Non finisce mai di stupire, Clint, il vecchio pistolero, l’eroe dei polizieschi di azione che si è rivelato uno dei più fini ed acclamati registi contemporanei, l’autore di film come Mystic River e Million Dollar Baby. Nel suo ultimo film, Invictus, aveva offerto un ritratto di Nelson Mandela, ma adesso siamo al difficile tema dell’aldilà. Un soggetto che gli è arrivato per le mani tramite Steven Spielberg, cui Peter Morgan (The Queen) aveva affidato una sceneggiatura scritta subito dopo la morte improvvisa di un amico. «Passiamolo a Clint», aveva subito pensato il regista di E.T. Un anno dopo il film è pronto, il 32° firmato da Eastwood.
Signor Eastwood, qual è la sua opinione sull’aldilà?
«Non sappiamo che cosa ci sia dall’altra parte, ognuno ha una sua opinione, ma la realtà è che abbiamo soltanto delle ipotesi e che avremo una risposta solamente quando ci arriveremo. Quello che invece so è che tutti dobbiamo confrontarci con la perdita, il dolore, il senso di solitudine. E abbiamo il desiderio di poter comunicare con quelli che non sono più tra noi».
Ha parlato con chi ha avuto esperienze di quasi-morte?
«Sì, una cosa interessante è che tutti fanno racconti molto simili. Ma posso solo ascoltare, perché io quelle esperienze non le ho avute e non intendo averle prima di quando mi toccherà, anche se sono qui che aspetto, come tutti».
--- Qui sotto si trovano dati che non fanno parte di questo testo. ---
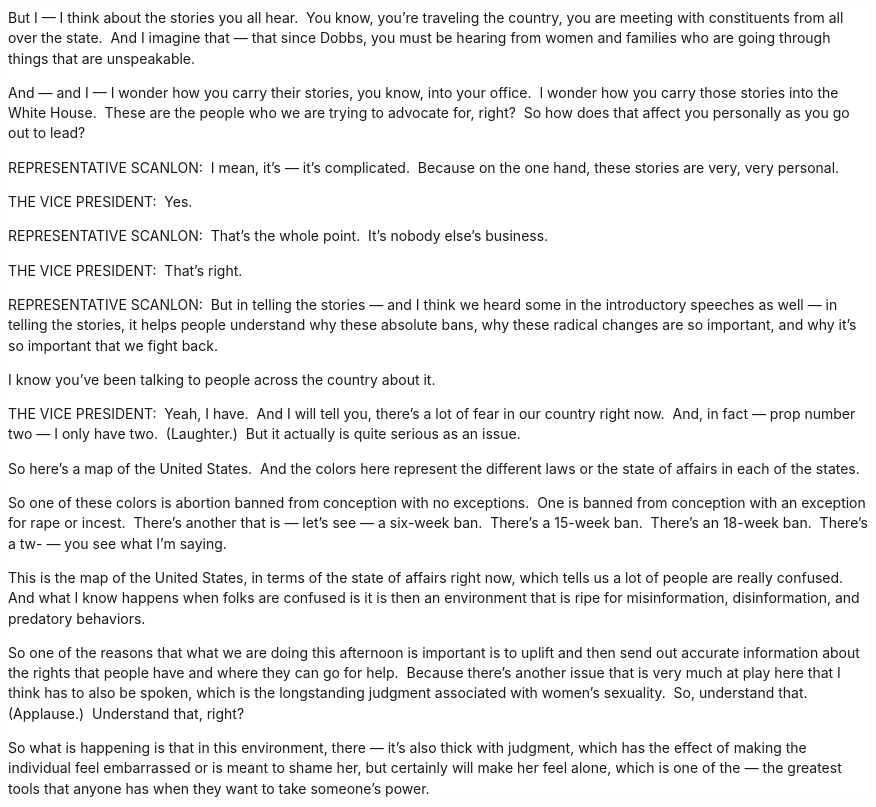But I — I think about the stories you all hear.  You know, you’re
traveling the country, you are meeting with constituents from all over
the state.  And I imagine that — that since Dobbs, you must be hearing
from women and families who are going through things that are
unspeakable.  
  
And — and I — I wonder how you carry their stories, you know, into your
office.  I wonder how you carry those stories into the White House. 
These are the people who we are trying to advocate for, right?  So how
does that affect you personally as you go out to lead?  
  
REPRESENTATIVE SCANLON:  I mean, it’s — it’s complicated.  Because on
the one hand, these stories are very, very personal.  
  
THE VICE PRESIDENT:  Yes.  
  
REPRESENTATIVE SCANLON:  That’s the whole point.  It’s nobody else’s
business.  
  
THE VICE PRESIDENT:  That’s right.  
  
REPRESENTATIVE SCANLON:  But in telling the stories — and I think we
heard some in the introductory speeches as well — in telling the
stories, it helps people understand why these absolute bans, why these
radical changes are so important, and why it’s so important that we
fight back.  
  
I know you’ve been talking to people across the country about it.  
  
THE VICE PRESIDENT:  Yeah, I have.  And I will tell you, there’s a lot
of fear in our country right now.  And, in fact — prop number two — I
only have two.  (Laughter.)  But it actually is quite serious as an
issue.  
  
So here’s a map of the United States.  And the colors here represent the
different laws or the state of affairs in each of the states.  
  
So one of these colors is abortion banned from conception with no
exceptions.  One is banned from conception with an exception for rape or
incest.  There’s another that is — let’s see — a six-week ban.  There’s
a 15-week ban.  There’s an 18-week ban.  There’s a tw- — you see what
I’m saying.  
  
This is the map of the United States, in terms of the state of affairs
right now, which tells us a lot of people are really confused.  And what
I know happens when folks are confused is it is then an environment that
is ripe for misinformation, disinformation, and predatory behaviors.  
  
So one of the reasons that what we are doing this afternoon is important
is to uplift and then send out accurate information about the rights
that people have and where they can go for help.  Because there’s
another issue that is very much at play here that I think has to also be
spoken, which is the longstanding judgment associated with women’s
sexuality.  So, understand that.  (Applause.)  Understand that, right?  
  
So what is happening is that in this environment, there — it’s also
thick with judgment, which has the effect of making the individual feel
embarrassed or is meant to shame her, but certainly will make her feel
alone, which is one of the — the greatest tools that anyone has when
they want to take someone’s power.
Una delle rivelazioni del film è la giovane attrice Cecile de France.
«Non la conoscevo ma mi è bastato vedere un paio di suoi lavori per inserirla nel cast. È una delle migliori attrici con cui abbia mai lavorato».
L’altra sorpresa sono gli effetti speciali usati per lo tsunami.
«Ho visto molti filmati. Ma mi sono affidato soprattutto alla testimonianza di chi ha vissuto quell’onda e di quelli che hanno pensato che erano morti e sono invece ancora tra noi. Non è stato facile girare quelle scene, quando c’è di mezzo l’acqua è sempre complicato. Ma il mio non è certo un film basato sugli effetti speciali…».
Ottant’anni ed è già al lavoro sul suo prossimo film, con Leonardo DiCaprio nella parte di J. Edgar Hoover, il fondatore dell’Fbi. Come fa? E perché questo soggetto?
«Non so come faccio, non mi piace quando mi viene chiesto di auto-analizzarmi perché sembro sempre un po’ stupido. Posso dire che alla mia età non mi interessa tornare sulle cose che ho già fatto e che trovo la vita di Hoover molto affascinante».